• [RECORDS FOR THIS TASK]:

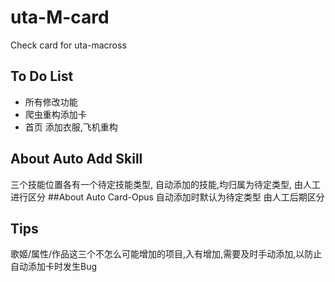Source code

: # uta-M-card
Check card for uta-macross 
## To Do List
+ 所有修改功能
+ 爬虫重构添加卡
+ 首页 添加衣服,飞机重构

## About Auto Add Skill
 三个技能位置各有一个待定技能类型,
 自动添加的技能,均归属为待定类型,
 由人工进行区分
##About Auto Card-Opus
自动添加时默认为待定类型
由人工后期区分
 ## Tips
 歌姬/属性/作品这三个不怎么可能增加的项目,入有增加,需要及时手动添加,以防止自动添加卡时发生Bug
 
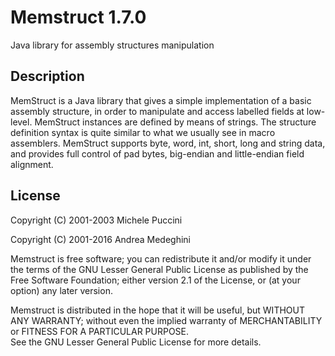 # Memstruct 1.7.0

Java library for assembly structures manipulation

## Description

MemStruct is a Java library that gives a simple implementation of a basic assembly structure, in order to manipulate and access labelled fields at low-level. MemStruct instances are defined by means of strings. The structure definition syntax is quite similar to what we usually see in macro assemblers. MemStruct supports byte, word, int, short, long and string data, and provides full control of pad bytes, big-endian and little-endian field alignment.

## License

Copyright (C) 2001-2003 Michele Puccini

Copyright (C) 2001-2016 Andrea Medeghini

Memstruct is free software; you can redistribute it and/or modify it 
under the terms of the GNU Lesser General Public License as published 
by the Free Software Foundation; either version 2.1 of the License, 
or (at your option) any later version.

Memstruct is distributed in the hope that it will be useful,
but WITHOUT ANY WARRANTY; without even the implied warranty 
of MERCHANTABILITY or FITNESS FOR A PARTICULAR PURPOSE.  
See the GNU Lesser General Public License for more details.
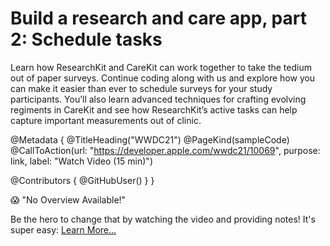 # Build a research and care app, part 2: Schedule tasks

Learn how ResearchKit and CareKit can work together to take the tedium out of paper surveys. Continue coding along with us and explore how you can make it easier than ever to schedule surveys for your study participants. You’ll also learn advanced techniques for crafting evolving regiments in CareKit and see how ResearchKit’s active tasks can help capture important measurements out of clinic.

@Metadata {
   @TitleHeading("WWDC21")
   @PageKind(sampleCode)
   @CallToAction(url: "https://developer.apple.com/wwdc21/10069", purpose: link, label: "Watch Video (15 min)")

   @Contributors {
      @GitHubUser(<replace this with your GitHub handle>)
   }
}

😱 "No Overview Available!"

Be the hero to change that by watching the video and providing notes! It's super easy:
 [Learn More…](https://wwdcnotes.com/documentation/wwdcnotes/contributing)
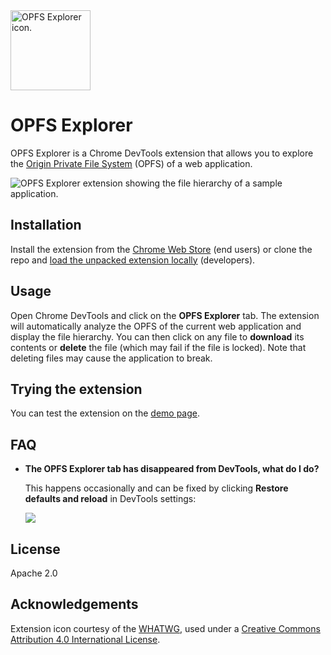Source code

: <img src="https://raw.githubusercontent.com/tomayac/opfs-explorer/main/icon.svg" alt="OPFS Explorer icon." width="128" height="128">

# OPFS Explorer

OPFS Explorer is a Chrome DevTools extension that allows you to explore the
[Origin Private File System](https://fs.spec.whatwg.org/) (OPFS) of a web
application.

<picture>
  <source media="(prefers-color-scheme: dark)" srcset="https://github.com/tomayac/opfs-explorer/blob/main/store-assets/dark.png?raw=true">
  <source media="(prefers-color-scheme: light)" srcset="https://github.com/tomayac/opfs-explorer/blob/main/store-assets/light.png?raw=true">
  <img alt="OPFS Explorer extension showing the file hierarchy of a sample application." src="https://github.com/tomayac/opfs-explorer/blob/main/store-assets/light.png?raw=true">
</picture>

## Installation

Install the extension from the
[Chrome Web Store](https://chrome.google.com/webstore/detail/opfs-explorer/acndjpgkpaclldomagafnognkcgjignd)
(end users) or clone the repo and
[load the unpacked extension locally](https://developer.chrome.com/docs/extensions/mv3/getstarted/development-basics/#load-unpacked)
(developers).

## Usage

Open Chrome DevTools and click on the **OPFS Explorer** tab. The extension will
automatically analyze the OPFS of the current web application and display the
file hierarchy. You can then click on any file to **download** its contents or
**delete** the file (which may fail if the file is locked). Note that deleting
files may cause the application to break.

## Trying the extension

You can test the extension on the
[demo page](https://tomayac.github.io/opfs-explorer/).

## FAQ

- **The OPFS Explorer tab has disappeared from DevTools, what do I do?**

  This happens occasionally and can be fixed by clicking **Restore defaults and
  reload** in DevTools settings:

  ![](https://github.com/tomayac/opfs-explorer/assets/145676/2143e1e9-0752-41ad-92c3-1d51af5a2c6e)

## License

Apache 2.0

## Acknowledgements

Extension icon courtesy of the
[WHATWG](https://resources.whatwg.org/logo-fs.svg), used under a
[Creative Commons Attribution 4.0 International License](https://creativecommons.org/licenses/by/4.0/).
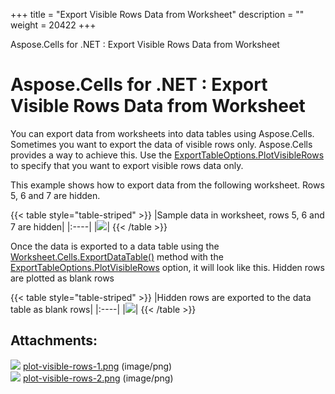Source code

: +++
title = "Export Visible Rows Data from Worksheet" 
description = "" 
weight = 20422 
+++

Aspose.Cells for .NET : Export Visible Rows Data from Worksheet  

# Aspose.Cells for .NET : Export Visible Rows Data from Worksheet


You can export data from worksheets into data tables using Aspose.Cells. Sometimes you want to export the data of visible rows only. Aspose.Cells provides a way to achieve this. Use the [ExportTableOptions.PlotVisibleRows](https://apireference.aspose.com/net/cells/aspose.cells/exporttableoptions/properties/plotvisiblerows) to specify that you want to export visible rows data only.

This example shows how to export data from the following worksheet. Rows 5, 6 and 7 are hidden.

{{< table style="table-striped" >}}
|Sample data in worksheet, rows 5, 6 and 7 are hidden|
|:----|
|![](https://docs2.aspose.com/cells/net/attachments/5017562/5112473.png)|
{{< /table >}}

Once the data is exported to a data table using the [Worksheet.Cells.ExportDataTable()](https://apireference.aspose.com/net/cells/aspose.cells/cells/methods/exportdatatable/index) method with the [ExportTableOptions.PlotVisibleRows](https://apireference.aspose.com/net/cells/aspose.cells/exporttableoptions/properties/plotvisiblerows) option, it will look like this. Hidden rows are plotted as blank rows

{{< table style="table-striped" >}}
|Hidden rows are exported to the data table as blank rows|
|:----|
|![](https://docs2.aspose.com/cells/net/attachments/5017562/5112470.png)|
{{< /table >}}

## Attachments:

![](https://docs2.aspose.com/cells/net/images/icons/bullet_blue.gif) [plot-visible-rows-1.png](https://docs2.aspose.com/cells/net/attachments/5017562/5112473.png) (image/png)  
![](https://docs2.aspose.com/cells/net/images/icons/bullet_blue.gif) [plot-visible-rows-2.png](https://docs2.aspose.com/cells/net/attachments/5017562/5112470.png) (image/png)  

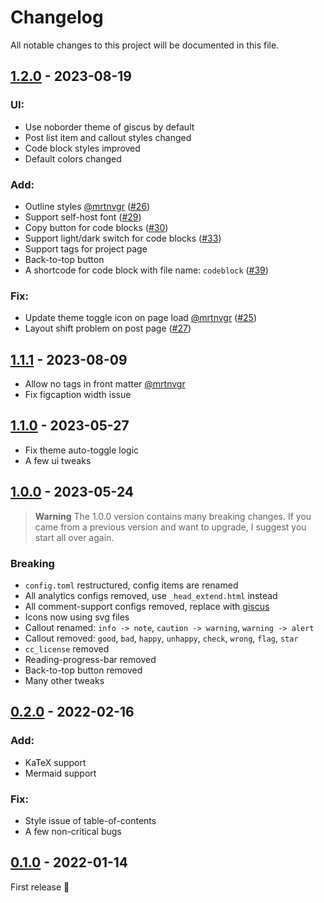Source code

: # Changelog

All notable changes to this project will be documented in this file.

## [1.2.0] - 2023-08-19

### UI:

- Use noborder theme of giscus by default
- Post list item and callout styles changed
- Code block styles improved
- Default colors changed

### Add:

- Outline styles [@mrtnvgr](https://github.com/mrtnvgr) ([#26](https://github.com/isunjn/serene/pull/26))
- Support self-host font ([#29](https://github.com/isunjn/serene/pull/29))
- Copy button for code blocks ([#30](https://github.com/isunjn/serene/pull/30))
- Support light/dark switch for code blocks ([#33](https://github.com/isunjn/serene/pull/33))
- Support tags for project page
- Back-to-top button
- A shortcode for code block with file name: `codeblock` ([#39](https://github.com/isunjn/serene/pull/39))

### Fix:

- Update theme toggle icon on page load [@mrtnvgr](https://github.com/mrtnvgr) ([#25](https://github.com/isunjn/serene/pull/25))
- Layout shift problem on post page ([#27](https://github.com/isunjn/serene/pull/27))

## [1.1.1] - 2023-08-09

- Allow no tags in front matter [@mrtnvgr](https://github.com/mrtnvgr)
- Fix figcaption width issue

## [1.1.0] - 2023-05-27

- Fix theme auto-toggle logic
- A few ui tweaks

## [1.0.0] - 2023-05-24

> **Warning**
> The 1.0.0 version contains many breaking changes.
> If you came from a previous version and want to upgrade, I suggest you start all over again.

### Breaking

- `config.toml` restructured, config items are renamed
- All analytics configs removed, use `_head_extend.html` instead
- All comment-support configs removed, replace with [giscus](https://giscus.app)
- Icons now using svg files
- Callout renamed: `info -> note`, `caution -> warning`, `warning -> alert`
- Callout removed: `good`, `bad`, `happy`, `unhappy`, `check`, `wrong`, `flag`, `star`
- `cc_license` removed
- Reading-progress-bar removed
- Back-to-top button removed
- Many other tweaks

## [0.2.0] - 2022-02-16

### Add:
- KaTeX support
- Mermaid support

### Fix:
- Style issue of table-of-contents
- A few non-critical bugs

## [0.1.0] - 2022-01-14

First release 🎉


[1.2.0]: https://github.com/isunjn/serene/compare/v1.1.1...v1.2.0
[1.1.1]: https://github.com/isunjn/serene/compare/v1.1.0...v1.1.1
[1.1.0]: https://github.com/isunjn/serene/compare/v1.0.0...v1.1.0
[1.0.0]: https://github.com/isunjn/serene/compare/v0.2.0...v1.0.0
[0.2.0]: https://github.com/isunjn/serene/compare/v0.1.0...v0.2.0
[0.1.0]: https://github.com/isunjn/serene/releases/tag/v0.1.0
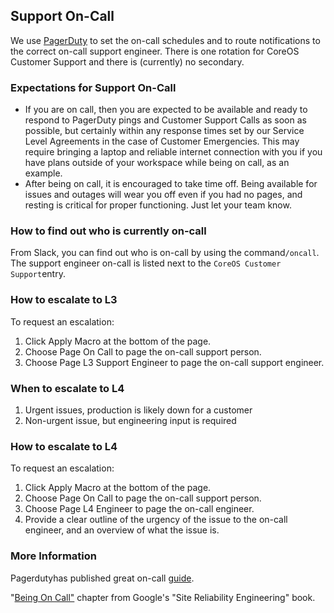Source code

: ## Support On-Call

We use [PagerDuty](http://gitlab.pagerduty.com/) to set the on-call schedules and to route notifications to the correct on-call support engineer. There is one rotation for CoreOS Customer Support and there is \(currently\) no secondary.

### Expectations for Support On-Call

* If you are on call, then you are expected to be available and ready to respond to PagerDuty pings and Customer Support Calls as soon as possible, but certainly within any response times set by our Service Level Agreements in the case of Customer Emergencies. This may require bringing a laptop and reliable internet connection with you if you have plans outside of your workspace while being on call, as an example.
* After being on call, it is encouraged to take time off. Being available for issues and outages will wear you off even if you had no pages, and resting is critical for proper functioning. Just let your team know.

### How to find out who is currently on-call

From Slack, you can find out who is on-call by using the command`/oncall`. The support engineer on-call is listed next to the `CoreOS Customer Support`entry.

### How to escalate to L3

To request an escalation:

1. Click Apply Macro at the bottom of the page.
2. Choose Page On Call to page the on-call support person.
3. Choose Page L3 Support Engineer to page the on-call support engineer.

### **When to escalate to L4**

1. Urgent issues, production is likely down for a customer
2. Non-urgent issue, but engineering input is required

### How to escalate to L4

To request an escalation:

1. Click Apply Macro at the bottom of the page.
2. Choose Page On Call to page the on-call support person.
3. Choose Page L4 Engineer to page the on-call engineer.
4. Provide a clear outline of the urgency of the issue to the on-call engineer, and an overview of what the issue is. 

### More Information

Pagerdutyhas published great on-call [guide](https://response.pagerduty.com/).

"[Being On Call"](https://landing.google.com/sre/book/chapters/being-on-call.html) chapter from Google's "Site Reliability Engineering" book.

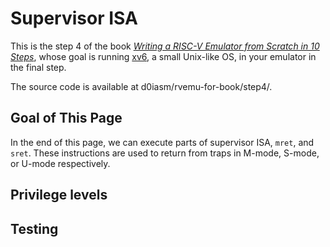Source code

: # Supervisor ISA

This is the step 4 of the book [_Writing a RISC-V Emulator from Scratch in 10 Steps_](./), whose goal is running [xv6](https://github.com/mit-pdos/xv6-riscv), a small Unix-like OS, in your emulator in the final step.

The source code is available at d0iasm/rvemu-for-book/step4/.

## Goal of This Page

In the end of this page, we can execute parts of supervisor ISA, `mret`, and `sret`. These instructions are used to return from traps in M-mode, S-mode, or U-mode respectively.

## Privilege levels

## Testing

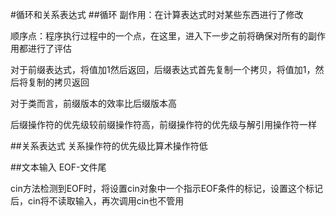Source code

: #循环和关系表达式
##循环
副作用：在计算表达式时对某些东西进行了修改

顺序点：程序执行过程中的一个点，在这里，进入下一步之前将确保对所有的副作用都进行了评估

对于前缀表达式，将值加1然后返回，后缀表达式首先复制一个拷贝，将值加1，然后将复制的拷贝返回

对于类而言，前缀版本的效率比后缀版本高

后缀操作符的优先级较前缀操作符高，前缀操作符的优先级与解引用操作符一样

##关系表达式
关系操作符的优先级比算术操作符低

##文本输入
EOF-文件尾

cin方法检测到EOF时，将设置cin对象中一个指示EOF条件的标记，设置这个标记后，cin将不读取输入，再次调用cin也不管用

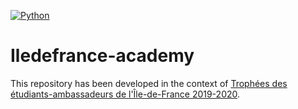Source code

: [![Python](https://img.shields.io/badge/python-3.8.2-blue.svg)](https://python.org)

# Iledefrance-academy

This repository has been developed in the context of [Trophées des étudiants-ambassadeurs de l'Île-de-France 2019-2020](https://www.iledefrance.fr/trophees-des-etudiants-ambassadeurs-de-lile-de-france-2019-2020).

• [EXERCISE BRIEF]:
Using the data above, output the line that has "## [1.1.1] - 2023-08-09", the line that has "## Support On-Call", and whatever lines fall between, each exactly as it stands and without pictures.

• [ANSWER SECTION]:
## [1.1.1] - 2023-08-09

- Allow no tags in front matter [@mrtnvgr](https://github.com/mrtnvgr)
- Fix figcaption width issue

## [1.1.0] - 2023-05-27

- Fix theme auto-toggle logic
- A few ui tweaks

## [1.0.0] - 2023-05-24

> **Warning**
> The 1.0.0 version contains many breaking changes.
> If you came from a previous version and want to upgrade, I suggest you start all over again.

### Breaking

- `config.toml` restructured, config items are renamed
- All analytics configs removed, use `_head_extend.html` instead
- All comment-support configs removed, replace with [giscus](https://giscus.app)
- Icons now using svg files
- Callout renamed: `info -> note`, `caution -> warning`, `warning -> alert`
- Callout removed: `good`, `bad`, `happy`, `unhappy`, `check`, `wrong`, `flag`, `star`
- `cc_license` removed
- Reading-progress-bar removed
- Back-to-top button removed
- Many other tweaks

## [0.2.0] - 2022-02-16

### Add:
- KaTeX support
- Mermaid support

### Fix:
- Style issue of table-of-contents
- A few non-critical bugs

## [0.1.0] - 2022-01-14

First release 🎉


[1.2.0]: https://github.com/isunjn/serene/compare/v1.1.1...v1.2.0
[1.1.1]: https://github.com/isunjn/serene/compare/v1.1.0...v1.1.1
[1.1.0]: https://github.com/isunjn/serene/compare/v1.0.0...v1.1.0
[1.0.0]: https://github.com/isunjn/serene/compare/v0.2.0...v1.0.0
[0.2.0]: https://github.com/isunjn/serene/compare/v0.1.0...v0.2.0
[0.1.0]: https://github.com/isunjn/serene/releases/tag/v0.1.0
Source code

: ## Support On-Call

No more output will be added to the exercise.